▽
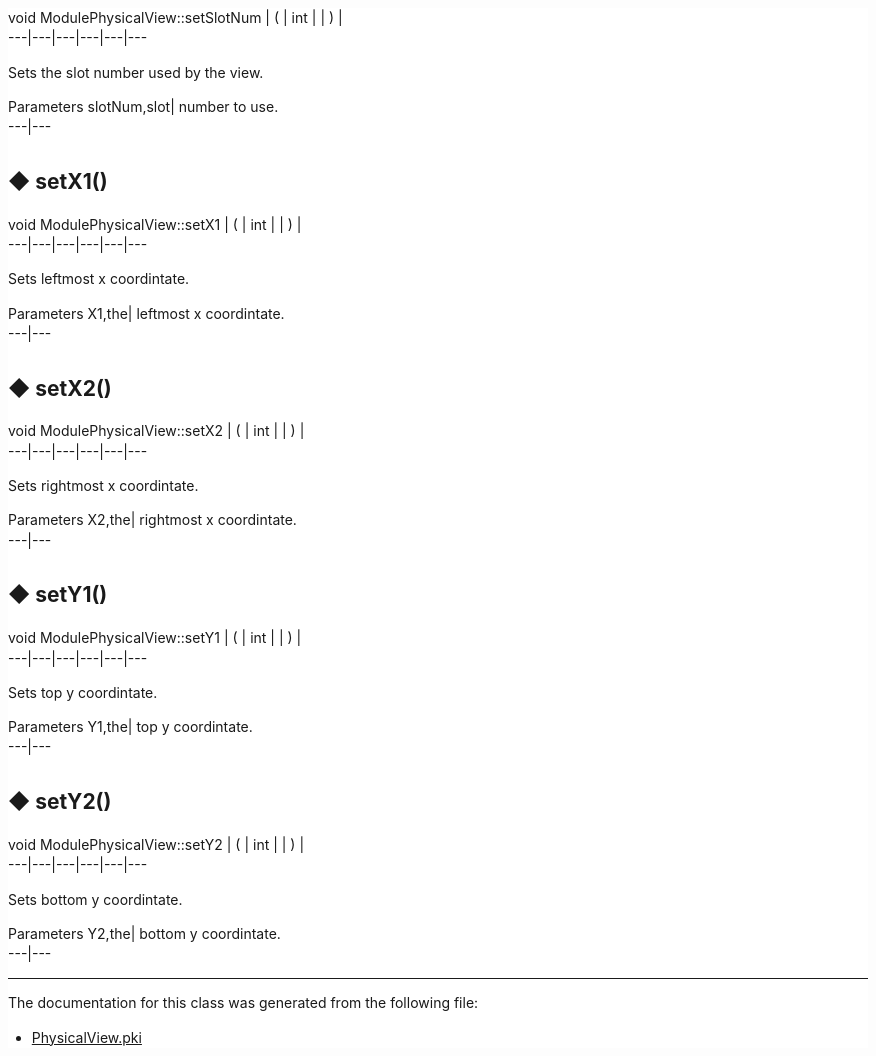 void ModulePhysicalView::setSlotNum  | ( | int  | | ) |   
---|---|---|---|---|---  
  
Sets the slot number used by the view. 

Parameters
     slotNum,slot| number to use.   
---|---  
  
## ◆ setX1()

void ModulePhysicalView::setX1  | ( | int  | | ) |   
---|---|---|---|---|---  
  
Sets leftmost x coordintate. 

Parameters
     X1,the| leftmost x coordintate.   
---|---  
  
## ◆ setX2()

void ModulePhysicalView::setX2  | ( | int  | | ) |   
---|---|---|---|---|---  
  
Sets rightmost x coordintate. 

Parameters
     X2,the| rightmost x coordintate.   
---|---  
  
## ◆ setY1()

void ModulePhysicalView::setY1  | ( | int  | | ) |   
---|---|---|---|---|---  
  
Sets top y coordintate. 

Parameters
     Y1,the| top y coordintate.   
---|---  
  
## ◆ setY2()

void ModulePhysicalView::setY2  | ( | int  | | ) |   
---|---|---|---|---|---  
  
Sets bottom y coordintate. 

Parameters
     Y2,the| bottom y coordintate.   
---|---  
  
* * *

The documentation for this class was generated from the following file:

  * [PhysicalView.pki](_physical_view_8pki.html)


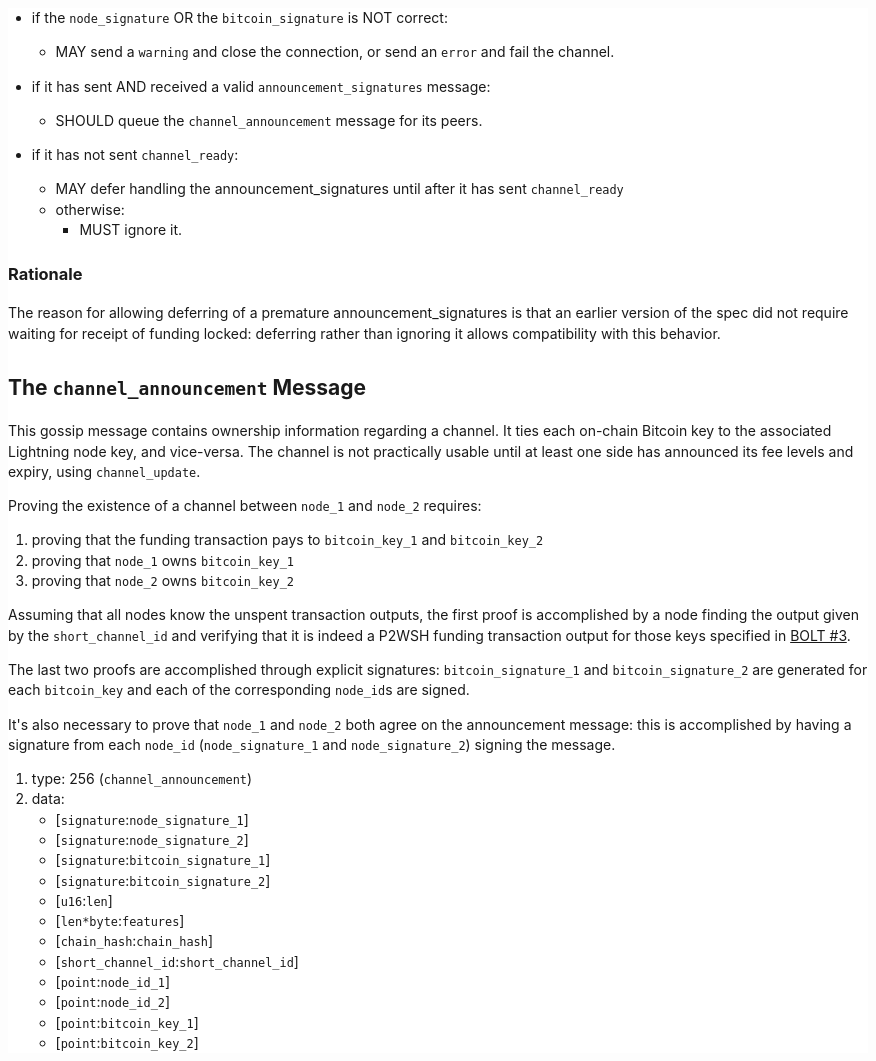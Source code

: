   - if the `node_signature` OR the `bitcoin_signature` is NOT correct:
    - MAY send a `warning` and close the connection, or send an `error` and
      fail the channel.

  - if it has sent AND received a valid `announcement_signatures` message:
    - SHOULD queue the `channel_announcement` message for its peers.

  - if it has not sent `channel_ready`:
    - MAY defer handling the announcement_signatures until after it has sent
      `channel_ready`
    - otherwise:
      - MUST ignore it.


### Rationale

The reason for allowing deferring of a premature announcement_signatures is
that an earlier version of the spec did not require waiting for receipt of
funding locked: deferring rather than ignoring it allows compatibility with
this behavior.

## The `channel_announcement` Message

This gossip message contains ownership information regarding a channel. It ties
each on-chain Bitcoin key to the associated Lightning node key, and vice-versa.
The channel is not practically usable until at least one side has announced its
fee levels and expiry, using `channel_update`.

Proving the existence of a channel between `node_1` and `node_2` requires:

1. proving that the funding transaction pays to `bitcoin_key_1` and
   `bitcoin_key_2`
2. proving that `node_1` owns `bitcoin_key_1`
3. proving that `node_2` owns `bitcoin_key_2`

Assuming that all nodes know the unspent transaction outputs, the first proof
is accomplished by a node finding the output given by the `short_channel_id`
and verifying that it is indeed a P2WSH funding transaction output for those
keys specified in [BOLT #3](03-transactions.md#funding-transaction-output).

The last two proofs are accomplished through explicit signatures:
`bitcoin_signature_1` and `bitcoin_signature_2` are generated for each
`bitcoin_key` and each of the corresponding `node_id`s are signed.

It's also necessary to prove that `node_1` and `node_2` both agree on the
announcement message: this is accomplished by having a signature from each
`node_id` (`node_signature_1` and `node_signature_2`) signing the message.

1. type: 256 (`channel_announcement`)
2. data:
    * [`signature`:`node_signature_1`]
    * [`signature`:`node_signature_2`]
    * [`signature`:`bitcoin_signature_1`]
    * [`signature`:`bitcoin_signature_2`]
    * [`u16`:`len`]
    * [`len*byte`:`features`]
    * [`chain_hash`:`chain_hash`]
    * [`short_channel_id`:`short_channel_id`]
    * [`point`:`node_id_1`]
    * [`point`:`node_id_2`]
    * [`point`:`bitcoin_key_1`]
    * [`point`:`bitcoin_key_2`]
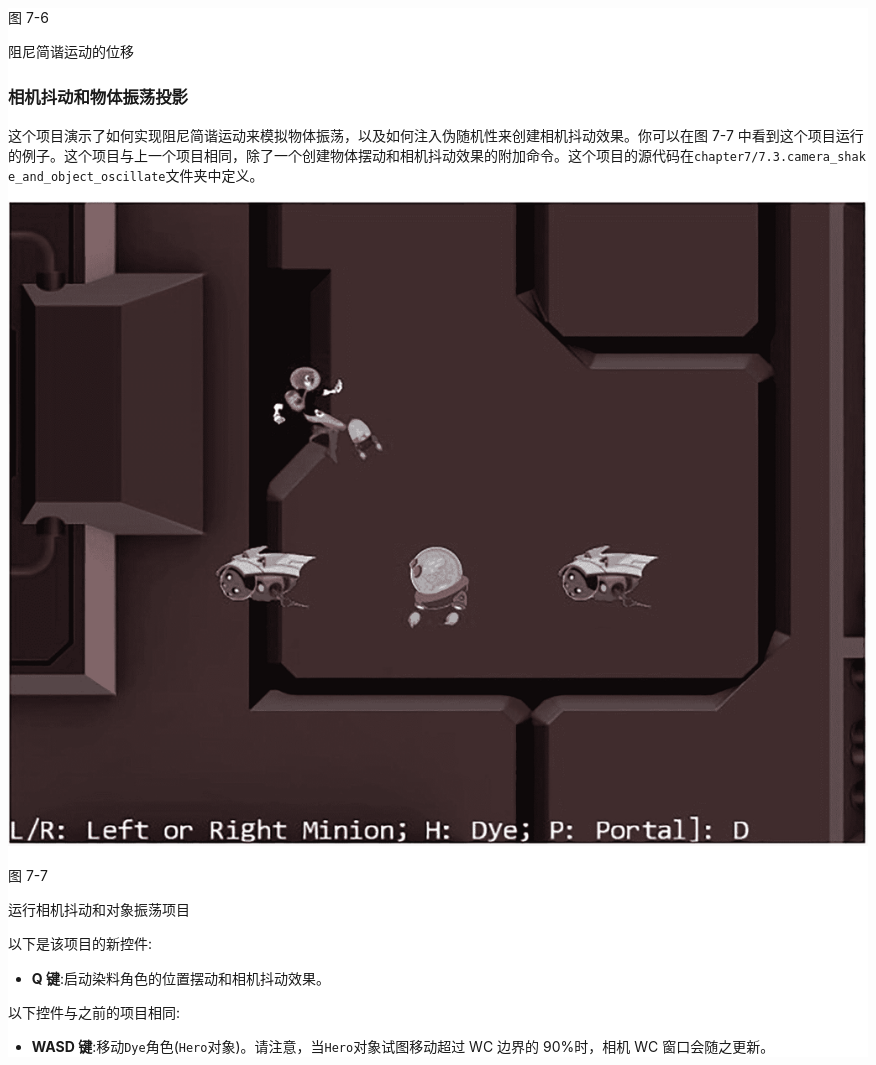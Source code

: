 图 7-6

阻尼简谐运动的位移

### 相机抖动和物体振荡投影

这个项目演示了如何实现阻尼简谐运动来模拟物体振荡，以及如何注入伪随机性来创建相机抖动效果。你可以在图 7-7 中看到这个项目运行的例子。这个项目与上一个项目相同，除了一个创建物体摆动和相机抖动效果的附加命令。这个项目的源代码在`chapter7/7.3.camera_shake_and_object_oscillate`文件夹中定义。

![img/334805_2_En_7_Fig7_HTML.jpg](img/334805_2_En_7_Fig7_HTML.jpg)

图 7-7

运行相机抖动和对象振荡项目

以下是该项目的新控件:

*   **Q 键**:启动染料角色的位置摆动和相机抖动效果。

以下控件与之前的项目相同:

*   **WASD 键**:移动`Dye`角色(`Hero`对象)。请注意，当`Hero`对象试图移动超过 WC 边界的 90%时，相机 WC 窗口会随之更新。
△
▶ ACTIVITY:
Would you copy every entry exactly as it stands, leaving out the pictures?

▶ EXERCISE RESULT:
 void ModulePhysicalView::setSlotNum  | ( | int  | | ) |   
---|---|---|---|---|---  
  
Sets the slot number used by the view. 

Parameters
     slotNum,slot| number to use.   
---|---  
  
## ◆ setX1()

void ModulePhysicalView::setX1  | ( | int  | | ) |   
---|---|---|---|---|---  
  
Sets leftmost x coordintate. 

Parameters
     X1,the| leftmost x coordintate.   
---|---  
  
## ◆ setX2()

void ModulePhysicalView::setX2  | ( | int  | | ) |   
---|---|---|---|---|---  
  
Sets rightmost x coordintate. 

Parameters
     X2,the| rightmost x coordintate.   
---|---  
  
## ◆ setY1()

void ModulePhysicalView::setY1  | ( | int  | | ) |   
---|---|---|---|---|---  
  
Sets top y coordintate. 

Parameters
     Y1,the| top y coordintate.   
---|---  
  
## ◆ setY2()

void ModulePhysicalView::setY2  | ( | int  | | ) |   
---|---|---|---|---|---  
  
Sets bottom y coordintate. 

Parameters
     Y2,the| bottom y coordintate.   
---|---  
  
* * *

The documentation for this class was generated from the following file:

  * [PhysicalView.pki](_physical_view_8pki.html)


Source code

:   - if the `node_signature` OR the `bitcoin_signature` is NOT correct:
    - MAY send a `warning` and close the connection, or send an `error` and
      fail the channel.

  - if it has sent AND received a valid `announcement_signatures` message:
    - SHOULD queue the `channel_announcement` message for its peers.

  - if it has not sent `channel_ready`:
    - MAY defer handling the announcement_signatures until after it has sent
      `channel_ready`
    - otherwise:
      - MUST ignore it.


### Rationale

The reason for allowing deferring of a premature announcement_signatures is
that an earlier version of the spec did not require waiting for receipt of
funding locked: deferring rather than ignoring it allows compatibility with
this behavior.

## The `channel_announcement` Message

This gossip message contains ownership information regarding a channel. It ties
each on-chain Bitcoin key to the associated Lightning node key, and vice-versa.
The channel is not practically usable until at least one side has announced its
fee levels and expiry, using `channel_update`.

Proving the existence of a channel between `node_1` and `node_2` requires:

1. proving that the funding transaction pays to `bitcoin_key_1` and
   `bitcoin_key_2`
2. proving that `node_1` owns `bitcoin_key_1`
3. proving that `node_2` owns `bitcoin_key_2`

Assuming that all nodes know the unspent transaction outputs, the first proof
is accomplished by a node finding the output given by the `short_channel_id`
and verifying that it is indeed a P2WSH funding transaction output for those
keys specified in [BOLT #3](03-transactions.md#funding-transaction-output).

The last two proofs are accomplished through explicit signatures:
`bitcoin_signature_1` and `bitcoin_signature_2` are generated for each
`bitcoin_key` and each of the corresponding `node_id`s are signed.

It's also necessary to prove that `node_1` and `node_2` both agree on the
announcement message: this is accomplished by having a signature from each
`node_id` (`node_signature_1` and `node_signature_2`) signing the message.

1. type: 256 (`channel_announcement`)
2. data:
    * [`signature`:`node_signature_1`]
    * [`signature`:`node_signature_2`]
    * [`signature`:`bitcoin_signature_1`]
    * [`signature`:`bitcoin_signature_2`]
    * [`u16`:`len`]
    * [`len*byte`:`features`]
    * [`chain_hash`:`chain_hash`]
    * [`short_channel_id`:`short_channel_id`]
    * [`point`:`node_id_1`]
    * [`point`:`node_id_2`]
    * [`point`:`bitcoin_key_1`]
    * [`point`:`bitcoin_key_2`]
Source code

: 图 7-6

阻尼简谐运动的位移

### 相机抖动和物体振荡投影

这个项目演示了如何实现阻尼简谐运动来模拟物体振荡，以及如何注入伪随机性来创建相机抖动效果。你可以在图 7-7 中看到这个项目运行的例子。这个项目与上一个项目相同，除了一个创建物体摆动和相机抖动效果的附加命令。这个项目的源代码在`chapter7/7.3.camera_shake_and_object_oscillate`文件夹中定义。

![img/334805_2_En_7_Fig7_HTML.jpg](img/334805_2_En_7_Fig7_HTML.jpg)

图 7-7

运行相机抖动和对象振荡项目

以下是该项目的新控件:

*   **Q 键**:启动染料角色的位置摆动和相机抖动效果。

以下控件与之前的项目相同:

*   **WASD 键**:移动`Dye`角色(`Hero`对象)。请注意，当`Hero`对象试图移动超过 WC 边界的 90%时，相机 WC 窗口会随之更新。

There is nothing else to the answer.